Skills/Subjects: | newspaper article |
Does 381SAFETY964 mean anything? One must be slightly familiar with pigpen ciphers and pop culture icons, or else the annual College Puzzle Challenge might be a little traumatic.
On Nov. 6, students at Tech and 26 other American and Canadian universities, such as M.I.T and the University of Waterloo, competed to solve as many of Microsoft’s 27 puzzles as possible in 10 hours. Yes, that is a straight 10 hours, and many contestants like fifth-year CE major Daniel Frank’s team may take the full amount of time or not even have time to finish.
“I did it last year, and it’s different. Last year, we got all the puzzles in waves, and this year we got them all at the same time. We only have like four or five done [after about 3 hours of competition], but there are fifteen or twenty teams in the country that are finished already. We didn’t finish last year, but we do it for fun,” Frank said.
Students in teams of up to four—or individuals like Tech’s winner Karl Jiang, a CSE PhD student—solve the puzzles that range from coding to word puzzles—like deriving the phrase “safety in numbers” from the code 381SAFETY964—to solving Kakuro, a Japanese number game, and then determining the answer to the pop culture question derived from completing said puzzle.
“Some of them are coding, but one of them had pictures of actors in zombie movies, and we had to find who the actor was, find another zombie movie that they were in and then plug those movies into blanks and pull out random letters to make a new word, and that was the answer,” Frank said.
What makes the challenge interesting is that each puzzle’s instructions, if there are any, are little more than obscure clues. For example, one puzzle was eight pictures of birds on an otherwise informationless page. What the groups had to realize was that each bird’s name, which they also had to determine, had a stressed letter. After all the stressed letters were found they spelled out another word, which was the solution to the puzzle.
Finally, after all the puzzles are completed, each solution to the 27 puzzles is used to solve a final meta-puzzle, although not all solutions are necessary to solve this final puzzle.
“It’s a really neat experience and creative process, and it’s a really good break from studying. My team is a bunch of math majors, so we’re really excited about using stuff we’ve used in classes and applying creative thinking to solving real problems,” said Michelle Delcourt, a fourth-year MATH major. “We did this last year. The server [was] not crashing for quite as long and the puzzles are actually more entertaining and more engaging than last year.”

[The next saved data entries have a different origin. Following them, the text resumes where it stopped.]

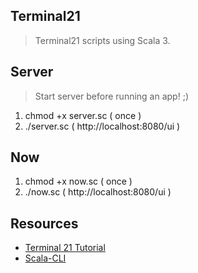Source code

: Terminal21
----------
>Terminal21 scripts using Scala 3.

Server
------
>Start server before running an app! ;)
1. chmod +x server.sc ( once )
2. ./server.sc ( http://localhost:8080/ui )

Now
---
1. chmod +x now.sc ( once )
2. ./now.sc ( http://localhost:8080/ui )

Resources
---------
* [Terminal 21 Tutorial](https://github.com/kostaskougios/terminal21-restapi/blob/main/docs/tutorial.md)
* [Scala-CLI](https://scala-cli.virtuslab.org/)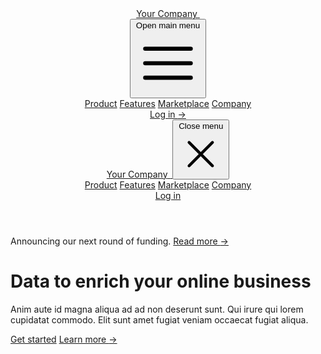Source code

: <div class="bg-white">
  <header class="absolute inset-x-0 top-0 z-50">
    <nav class="flex items-center justify-between p-6 lg:px-8" aria-label="Global">
      <div class="flex lg:flex-1">
        <a href="#" class="-m-1.5 p-1.5">
          <span class="sr-only">Your Company</span>
          <img class="h-8 w-auto" src="https://tailwindui.com/img/logos/mark.svg?color=indigo&shade=600" alt="">
        </a>
      </div>
      <div class="flex lg:hidden">
        <button type="button" class="-m-2.5 inline-flex items-center justify-center rounded-md p-2.5 text-gray-700">
          <span class="sr-only">Open main menu</span>
          <svg class="h-6 w-6" fill="none" viewBox="0 0 24 24" stroke-width="1.5" stroke="currentColor" aria-hidden="true">
            <path stroke-linecap="round" stroke-linejoin="round" d="M3.75 6.75h16.5M3.75 12h16.5m-16.5 5.25h16.5" />
          </svg>
        </button>
      </div>
      <div class="hidden lg:flex lg:gap-x-12">
        <a href="#" class="text-sm font-semibold leading-6 text-gray-900">Product</a>
        <a href="#" class="text-sm font-semibold leading-6 text-gray-900">Features</a>
        <a href="#" class="text-sm font-semibold leading-6 text-gray-900">Marketplace</a>
        <a href="#" class="text-sm font-semibold leading-6 text-gray-900">Company</a>
      </div>
      <div class="hidden lg:flex lg:flex-1 lg:justify-end">
        <a href="#" class="text-sm font-semibold leading-6 text-gray-900">Log in <span aria-hidden="true">&rarr;</span></a>
      </div>
    </nav>
    <div class="lg:hidden" role="dialog" aria-modal="true">
      <div class="fixed inset-0 z-50"></div>
      <div class="fixed inset-y-0 right-0 z-50 w-full overflow-y-auto bg-white px-6 py-6 sm:max-w-sm sm:ring-1 sm:ring-gray-900/10">
        <div class="flex items-center justify-between">
          <a href="#" class="-m-1.5 p-1.5">
            <span class="sr-only">Your Company</span>
            <img class="h-8 w-auto" src="https://tailwindui.com/img/logos/mark.svg?color=indigo&shade=600" alt="">
          </a>
          <button type="button" class="-m-2.5 rounded-md p-2.5 text-gray-700">
            <span class="sr-only">Close menu</span>
            <svg class="h-6 w-6" fill="none" viewBox="0 0 24 24" stroke-width="1.5" stroke="currentColor" aria-hidden="true">
              <path stroke-linecap="round" stroke-linejoin="round" d="M6 18L18 6M6 6l12 12" />
            </svg>
          </button>
        </div>
        <div class="mt-6 flow-root">
          <div class="-my-6 divide-y divide-gray-500/10">
            <div class="space-y-2 py-6">
              <a href="#" class="-mx-3 block rounded-lg px-3 py-2 text-base font-semibold leading-7 text-gray-900 hover:bg-gray-50">Product</a>
              <a href="#" class="-mx-3 block rounded-lg px-3 py-2 text-base font-semibold leading-7 text-gray-900 hover:bg-gray-50">Features</a>
              <a href="#" class="-mx-3 block rounded-lg px-3 py-2 text-base font-semibold leading-7 text-gray-900 hover:bg-gray-50">Marketplace</a>
              <a href="#" class="-mx-3 block rounded-lg px-3 py-2 text-base font-semibold leading-7 text-gray-900 hover:bg-gray-50">Company</a>
            </div>
            <div class="py-6">
              <a href="#" class="-mx-3 block rounded-lg px-3 py-2.5 text-base font-semibold leading-7 text-gray-900 hover:bg-gray-50">Log in</a>
            </div>
          </div>
        </div>
      </div>
    </div>
  </header>

  <div class="relative isolate px-6 pt-14 lg:px-8">
    <div class="absolute inset-x-0 -top-40 -z-10 transform-gpu overflow-hidden blur-3xl sm:-top-80" aria-hidden="true">
      <div class="relative left-[calc(50%-11rem)] aspect-[1155/678] w-[36.125rem] -translate-x-1/2 rotate-[30deg] bg-gradient-to-tr from-[#ff80b5] to-[#9089fc] opacity-30 sm:left-[calc(50%-30rem)] sm:w-[72.1875rem]" style="clip-path: polygon(74.1% 44.1%, 100% 61.6%, 97.5% 26.9%, 85.5% 0.1%, 80.7% 2%, 72.5% 32.5%, 60.2% 62.4%, 52.4% 68.1%, 47.5% 58.3%, 45.2% 34.5%, 27.5% 76.7%, 0.1% 64.9%, 17.9% 100%, 27.6% 76.8%, 76.1% 97.7%, 74.1% 44.1%)"></div>
    </div>
    <div class="mx-auto max-w-2xl py-32 sm:py-48 lg:py-56">
      <div class="hidden sm:mb-8 sm:flex sm:justify-center">
        <div class="relative rounded-full px-3 py-1 text-sm leading-6 text-gray-600 ring-1 ring-gray-900/10 hover:ring-gray-900/20">
          Announcing our next round of funding. <a href="#" class="font-semibold text-indigo-600"><span class="absolute inset-0" aria-hidden="true"></span>Read more <span aria-hidden="true">&rarr;</span></a>
        </div>
      </div>
      <div class="text-center">
        <h1 class="text-4xl font-bold tracking-tight text-gray-900 sm:text-6xl">Data to enrich your online business</h1>
        <p class="mt-6 text-lg leading-8 text-gray-600">Anim aute id magna aliqua ad ad non deserunt sunt. Qui irure qui lorem cupidatat commodo. Elit sunt amet fugiat veniam occaecat fugiat aliqua.</p>
        <div class="mt-10 flex items-center justify-center gap-x-6">
          <a href="#" class="rounded-md bg-indigo-600 px-3.5 py-2.5 text-sm font-semibold text-white shadow-sm hover:bg-indigo-500 focus-visible:outline focus-visible:outline-2 focus-visible:outline-offset-2 focus-visible:outline-indigo-600">Get started</a>
          <a href="#" class="text-sm font-semibold leading-6 text-gray-900">Learn more <span aria-hidden="true">→</span></a>
        </div>
      </div>
    </div>
    <div class="absolute inset-x-0 top-[calc(100%-13rem)] -z-10 transform-gpu overflow-hidden blur-3xl sm:top-[calc(100%-30rem)]" aria-hidden="true">
      <div class="relative left-[calc(50%+3rem)] aspect-[1155/678] w-[36.125rem] -translate-x-1/2 bg-gradient-to-tr from-[#ff80b5] to-[#9089fc] opacity-30 sm:left-[calc(50%+36rem)] sm:w-[72.1875rem]" style="clip-path: polygon(74.1% 44.1%, 100% 61.6%, 97.5% 26.9%, 85.5% 0.1%, 80.7% 2%, 72.5% 32.5%, 60.2% 62.4%, 52.4% 68.1%, 47.5% 58.3%, 45.2% 34.5%, 27.5% 76.7%, 0.1% 64.9%, 17.9% 100%, 27.6% 76.8%, 76.1% 97.7%, 74.1% 44.1%)"></div>
    </div>
  </div>
</div>

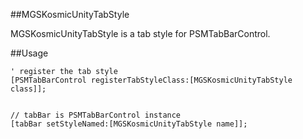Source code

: ##MGSKosmicUnityTabStyle

MGSKosmicUnityTabStyle is a tab style for PSMTabBarControl.

##Usage

	' register the tab style
	[PSMTabBarControl registerTabStyleClass:[MGSKosmicUnityTabStyle class]];


	// tabBar is PSMTabBarControl instance
	[tabBar setStyleNamed:[MGSKosmicUnityTabStyle name]];
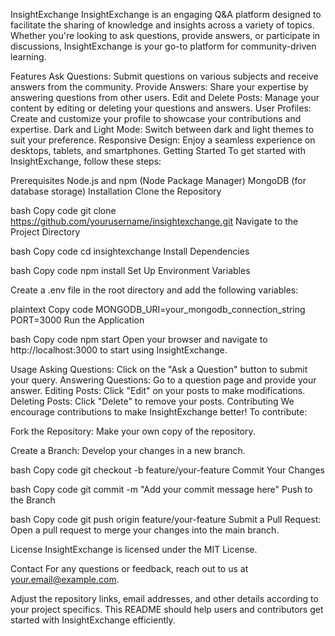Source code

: InsightExchange
InsightExchange is an engaging Q&A platform designed to facilitate the sharing of knowledge and insights across a variety of topics. Whether you're looking to ask questions, provide answers, or participate in discussions, InsightExchange is your go-to platform for community-driven learning.

Features
Ask Questions: Submit questions on various subjects and receive answers from the community.
Provide Answers: Share your expertise by answering questions from other users.
Edit and Delete Posts: Manage your content by editing or deleting your questions and answers.
User Profiles: Create and customize your profile to showcase your contributions and expertise.
Dark and Light Mode: Switch between dark and light themes to suit your preference.
Responsive Design: Enjoy a seamless experience on desktops, tablets, and smartphones.
Getting Started
To get started with InsightExchange, follow these steps:

Prerequisites
Node.js and npm (Node Package Manager)
MongoDB (for database storage)
Installation
Clone the Repository

bash
Copy code
git clone https://github.com/yourusername/insightexchange.git
Navigate to the Project Directory

bash
Copy code
cd insightexchange
Install Dependencies

bash
Copy code
npm install
Set Up Environment Variables

Create a .env file in the root directory and add the following variables:

plaintext
Copy code
MONGODB_URI=your_mongodb_connection_string
PORT=3000
Run the Application

bash
Copy code
npm start
Open your browser and navigate to http://localhost:3000 to start using InsightExchange.

Usage
Asking Questions: Click on the "Ask a Question" button to submit your query.
Answering Questions: Go to a question page and provide your answer.
Editing Posts: Click "Edit" on your posts to make modifications.
Deleting Posts: Click "Delete" to remove your posts.
Contributing
We encourage contributions to make InsightExchange better! To contribute:

Fork the Repository: Make your own copy of the repository.

Create a Branch: Develop your changes in a new branch.

bash
Copy code
git checkout -b feature/your-feature
Commit Your Changes

bash
Copy code
git commit -m "Add your commit message here"
Push to the Branch

bash
Copy code
git push origin feature/your-feature
Submit a Pull Request: Open a pull request to merge your changes into the main branch.

License
InsightExchange is licensed under the MIT License.

Contact
For any questions or feedback, reach out to us at your.email@example.com.

Adjust the repository links, email addresses, and other details according to your project specifics. This README should help users and contributors get started with InsightExchange efficiently.






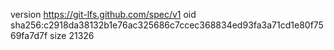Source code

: version https://git-lfs.github.com/spec/v1
oid sha256:c2918da38132b1e76ac325686c7ccec368834ed93fa3a71cd1e80f7569fa7d7f
size 21326
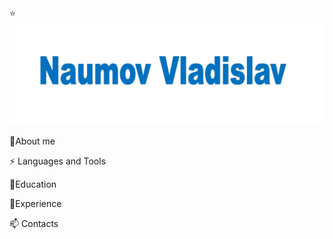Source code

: ⭐![Header](https://github.com/VladykaSith/VladykaSith/blob/main/assets/Header.jpg)

🧑About me

⚡ Languages and Tools

📕Education

💼Experience

📫 Contacts
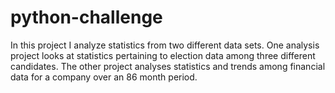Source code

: # python-challenge
In this project I analyze statistics from two different data sets. One analysis project looks at statistics pertaining to election data among three different candidates. The other project analyses statistics and trends among financial data for a company over an 86 month period.
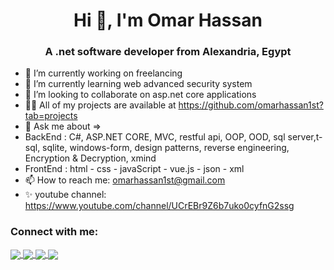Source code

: <h1 align="center">Hi 👋, I'm Omar Hassan</h1>
                                                                
<h3 align="center"> A .net software developer from Alexandria, Egypt</h3>

- 🔭 I’m currently working on freelancing
- 🌱 I’m currently learning web advanced security system
- 👯 I’m looking to collaborate on asp.net core applications
- 👨‍💻 All of my projects are available at https://github.com/omarhassan1st?tab=projects
- 💬 Ask me about =>
-  BackEnd : C#, ASP.NET CORE, MVC, restful api, OOP, OOD, sql server,t-sql, sqlite, windows-form, design patterns, reverse engineering, Encryption & Decryption, xmind
-  FrontEnd : html - css - javaScript - vue.js - json - xml
- 📫 How to reach me: omarhassan1st@gmail.com
- ✨ youtube channel: https://www.youtube.com/channel/UCrEBr9Z6b7uko0cyfnG2ssg

<h3>Connect with me:</h3>
<p>
  <a href="https://www.linkedin.com/in/omar-hassan-68a063213/">
  <img align="center" src="https://img.icons8.com/color/48/000000/linkedin.png"/>
  </a>
  <a href="https://www.facebook.com/profile.php?id=100022899514518">
    <img align="center" src="https://img.icons8.com/color/48/000000/facebook.png">
  </a>
  <a href="https://www.instagram.com/dev_omarhassan/">
    <img align="center" src="https://img.icons8.com/color/48/000000/instagram-new--v1.png"/>
  </a>
    <a href="https://mywa.link/ufv4ljqk">
  <img align="center" src="https://img.icons8.com/color/48/000000/whatsapp--v2.png"/>
  </a>
</p>

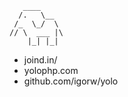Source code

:        ____
      /.   \__
     /_  \_/  \
    // \  ___ |\
        |_| |_|

* joind.in/
* yolophp.com
* github.com/igorw/yolo
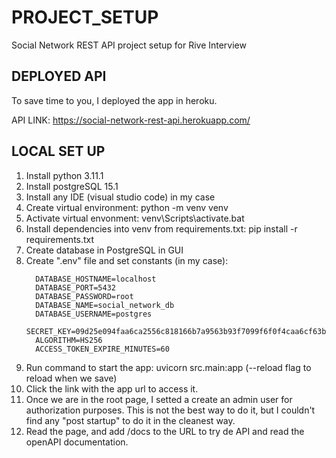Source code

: # PROJECT_SETUP
Social Network REST API project setup for Rive Interview

## DEPLOYED API
To save time to you, I deployed the app in heroku.

API LINK: https://social-network-rest-api.herokuapp.com/

## LOCAL SET UP
<ol>
  <li>Install python 3.11.1</li>
  <li>Install postgreSQL 15.1</li>
  <li>Install any IDE (visual studio code) in my case</li>
  <li>Create virtual environment: python -m venv venv</li>
  <li>Activate virtual envonment: venv\Scripts\activate.bat</li>
  <li>Install dependencies into venv from requirements.txt: pip install -r requirements.txt</li>
  <li>Create database in PostgreSQL in GUI</li>
  <li>Create ".env" file and set constants (in my case):
        
      DATABASE_HOSTNAME=localhost
      DATABASE_PORT=5432
      DATABASE_PASSWORD=root
      DATABASE_NAME=social_network_db
      DATABASE_USERNAME=postgres
      SECRET_KEY=09d25e094faa6ca2556c818166b7a9563b93f7099f6f0f4caa6cf63b88e8d3e7
      ALGORITHM=HS256
      ACCESS_TOKEN_EXPIRE_MINUTES=60
  </li>
  <li>Run command to start the app: uvicorn src.main:app (--reload flag to reload when we save)</li>
  <li>Click the link with the app url to access it.</li>
  <li>Once we are in the root page, I setted a create an admin user for authorization purposes. This is not the best way to       do it, but I couldn't find any "post startup" to do it in the cleanest way. </li>
  <li>Read the page, and add /docs to the URL to try de API and read the openAPI documentation.</li>
</ol>
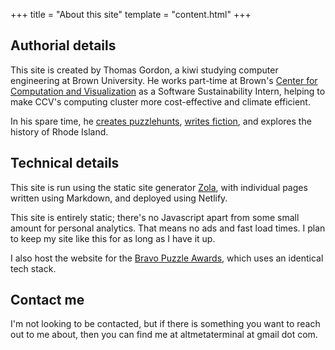 +++
title = "About this site"
template = "content.html"
+++

## Authorial details

This site is created by Thomas Gordon, a kiwi studying computer engineering at Brown University. He works part-time at Brown's [Center for Computation and Visualization](https://ccv.brown.edu/) as a Software Sustainability Intern, helping to make CCV's computing cluster more cost-effective and climate efficient. 

In his spare time, he [creates puzzlehunts](../puzzles/), [writes fiction](../fiction/), and explores the history of Rhode Island.

## Technical details

This site is run using the static site generator <a href="https://www.getzola.org/">Zola</a>, with individual pages written using Markdown, and deployed using Netlify.

This site is entirely static; there's no Javascript apart from some small amount for personal analytics. That means no ads and fast load times. I plan to keep my site like this for as long as I have it up.

I also host the website for the [Bravo Puzzle Awards](https://bravopuzzleawards.com/), which uses an identical tech stack.

## Contact me

I'm not looking to be contacted, but if there is something you want to reach out to me about, then you can find me at altmetaterminal at gmail dot com.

The objective of the competition, created and run by Microsoft, is to challenge students’ skills in problem solving and prepare them for real problems in education and industry, according to their website.
“We did okay, we were somewhere in the middle of Tech people. I expected to be able to approach this a lot faster the second time around, but I guess experience doesn’t really have that much of an advantage,” said Michael Slaughter, a fifth-year CS major. “Last year was a lot more intense, a lot less people solved the final puzzle. I think they lessened the difficulty, which made it a little more fun.”
CS and MATH majors are the target demographic of the challenge, but Microsoft invites all undergraduate and graduate students. For example, Frank’s group consisted of his friends, two CS majors and two CE majors.
Microsoft’s college recruitment department funds the challenge, and their employees who are alumni of the participating colleges organize each event.
During the event, the two organizers from Microsoft at Tech answered students’ questions and coordinated the pizza, milk and cookies logistics.
“I actually wrote a couple of the puzzles, and today we went around and made sure the teams were having fun. We have a beta on the Microsoft campus a few weeks before the actual event to make sure all the puzzles are fun,” said Katie Flinn, a Microsoft software developer and CS and PSYC ‘08.
This is the third iteration of the College Puzzle Challenge at Tech since the fall of 2008 and the seventh competition overall.